Tuesday, 15 November 2011

Bulletstorm - The Review


These aren’t the days where we’d want to see games featuring brutality and fun going hand in hand, basically because it’s controversial and perhaps even sadistic; People can fly’s Bulletstorm possesses those very elements and manages to leave us with a guilty pleasure while playing through the game. Here’s more on that -

The protagonist Grayson, a barbaric, trash talking soldier who happens to be a member of a team of assassins/elite squad called Dead Echo. Now, for years they’ve been following orders of their General Sarrano, killing numerous people without being aware of the fact that they were actually innocent, instead, they end up being ditched, betrayed and framed as the prime suspects of those murders. If you’ve managed to grasp that, you’ll be under the impression that the game is a quest for revenge which has gone horribly wrong due to some unforeseen circumstances.
                                                The game starts off with Grayson showing off his drunken thirst for revenge but soon ends up creating a mess. And it is at the price of his mistakes that he gets one of his team mates “Ishi” severely injured and the rest of his squad killed.
                                               The story isn’t really impressive and at the same time it isn’t abused with a predictable plot, shifting the concentration towards the multiplayer. In fact, one could also think of the story and its characters to be an effectual conduit to experience its amazing gameplay elements. The single player spans for around 6 hours, which has become more of a fashion in most FPS these days but the game features a “Dead Echo” mode which lets the players replay various events of the game and benchmark their performance, adding up to the replay value.
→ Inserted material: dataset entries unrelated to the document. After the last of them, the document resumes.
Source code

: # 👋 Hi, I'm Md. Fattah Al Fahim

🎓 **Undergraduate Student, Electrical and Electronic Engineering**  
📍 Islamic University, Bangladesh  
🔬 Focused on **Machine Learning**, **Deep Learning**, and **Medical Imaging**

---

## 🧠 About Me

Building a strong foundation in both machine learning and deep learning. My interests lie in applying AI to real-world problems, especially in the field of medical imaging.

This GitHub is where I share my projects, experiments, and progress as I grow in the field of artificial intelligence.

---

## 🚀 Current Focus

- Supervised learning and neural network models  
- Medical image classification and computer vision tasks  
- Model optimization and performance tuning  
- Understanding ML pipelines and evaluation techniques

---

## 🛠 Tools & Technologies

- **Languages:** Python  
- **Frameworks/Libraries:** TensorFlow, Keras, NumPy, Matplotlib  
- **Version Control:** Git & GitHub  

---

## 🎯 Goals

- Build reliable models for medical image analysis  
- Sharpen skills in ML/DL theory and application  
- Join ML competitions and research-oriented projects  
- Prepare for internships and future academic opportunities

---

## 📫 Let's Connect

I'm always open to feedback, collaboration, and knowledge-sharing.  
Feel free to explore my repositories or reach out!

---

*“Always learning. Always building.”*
                              The unreal engine still manages to impress, even in a world where people have witnessed engines like “Frost Bite” and “Cry Engine 3” at work. What makes it amazing is the impressive attention to detail in the devastated surroundings of the city. However, most of the time I found my self immersed in the gameplay mechanics that admiring or inspecting the games visuals from time to time became a daunting task but thankfully, the game rewards you for your dexterity, in other words, how quick you react to certain events of the game, those events may involve buildings falling apart, environment blowing up or even bosses and because of that, players are given a chance to witness its gorgeous environment at many instances of the game. As crazy and insane as the games characters are, you get to witness a lot of commotion at every instance of the game – you might just find your self in the middle of a smorgasbord of enemies, performing sadistic feats to kill you in the dangers of being crushed to pulp; that should give you a gist about your experience in the game. Apart from a few texture delays, I have nothing against the game’s performance; it ran smooth at medium/low at 1280 by 720 on my primitive 9500gt.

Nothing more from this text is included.